Tactiquement, le numéro deux du Front, qui guigne la succession de Jean-Marie Le Pen, a tout intérêt à se dédouaner d'une politique du pire qui déconcerte ses électeurs provençaux. «Ma stratégie a été de ponctionner un maximum d'électeurs RPR dès le premier tour», explique-t-il. Ce qui ne l'a pas empêché d'enfoncer le clou de la «corruption», de la «magouille», et du «clientélisme» du PS...
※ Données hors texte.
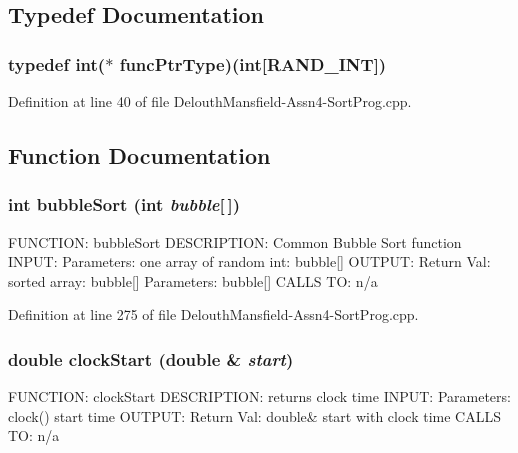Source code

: \subsection{Typedef Documentation}
\hypertarget{_delouth_mansfield-_assn4-_sort_prog_8cpp_ae2987d0004dea58df8c833858c0fb370}{
\subsubsection[{funcPtrType}]{\setlength{\rightskip}{0pt plus 5cm}typedef int($\ast$ {\bf funcPtrType})(int\mbox{[}{\bf RAND\_\-INT}\mbox{]})}}
\label{_delouth_mansfield-_assn4-_sort_prog_8cpp_ae2987d0004dea58df8c833858c0fb370}


Definition at line 40 of file DelouthMansfield-\/Assn4-\/SortProg.cpp.



\subsection{Function Documentation}
\hypertarget{_delouth_mansfield-_assn4-_sort_prog_8cpp_a8bb793ac49cd588089713622d18a8c5b}{
\subsubsection[{bubbleSort}]{\setlength{\rightskip}{0pt plus 5cm}int bubbleSort (int {\em bubble}\mbox{[}$\,$\mbox{]})}}
\label{_delouth_mansfield-_assn4-_sort_prog_8cpp_a8bb793ac49cd588089713622d18a8c5b}
FUNCTION: bubbleSort DESCRIPTION: Common Bubble Sort function INPUT: Parameters: one array of random int: bubble\mbox{[}\mbox{]} OUTPUT: Return Val: sorted array: bubble\mbox{[}\mbox{]} Parameters: bubble\mbox{[}\mbox{]} CALLS TO: n/a 

Definition at line 275 of file DelouthMansfield-\/Assn4-\/SortProg.cpp.

\hypertarget{_delouth_mansfield-_assn4-_sort_prog_8cpp_a97da3b77b5ebacff9297f22e54185c1a}{
\subsubsection[{clockStart}]{\setlength{\rightskip}{0pt plus 5cm}double clockStart (double \& {\em start})}}
\label{_delouth_mansfield-_assn4-_sort_prog_8cpp_a97da3b77b5ebacff9297f22e54185c1a}
FUNCTION: clockStart DESCRIPTION: returns clock time INPUT: Parameters: clock() start time OUTPUT: Return Val: double\& start with clock time CALLS TO: n/a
Fort du désistement de Christian Rossi et de la bénédiction de son «ami» Jean-Claude Gaudin, le maire UDF de Marseille, qui voit avec effroi la montée du Front, Henri D'Attilio est serein. Atout de ce socialiste à la sauce provençale ? Sa connaissance du terrain. Sans jamais afficher la rose socialiste, fort de ses deux précédentes victoires contre les intrus du Front, «Henri» parcourt inlassablement les rives de l'étang de Berre, rappelant que Mégret n'a jamais élu sur son nom propre, puisque son succès aux régionales comme aux européennes a été acquis au scrutin de liste. «Je suis né à Châteauneuf-lès-Martigues, derrière l'église. Ici je suis chez moi. Lui, personne ne le connaît...Ou maï sou pichoune, ou maï soun mari fan coume lei pichoune rocket» (plus ils sont petits, plus ils sont méchants comme des roquets), soupire D'Attilio, qui clôt ses meetings avec l'hymne provençal.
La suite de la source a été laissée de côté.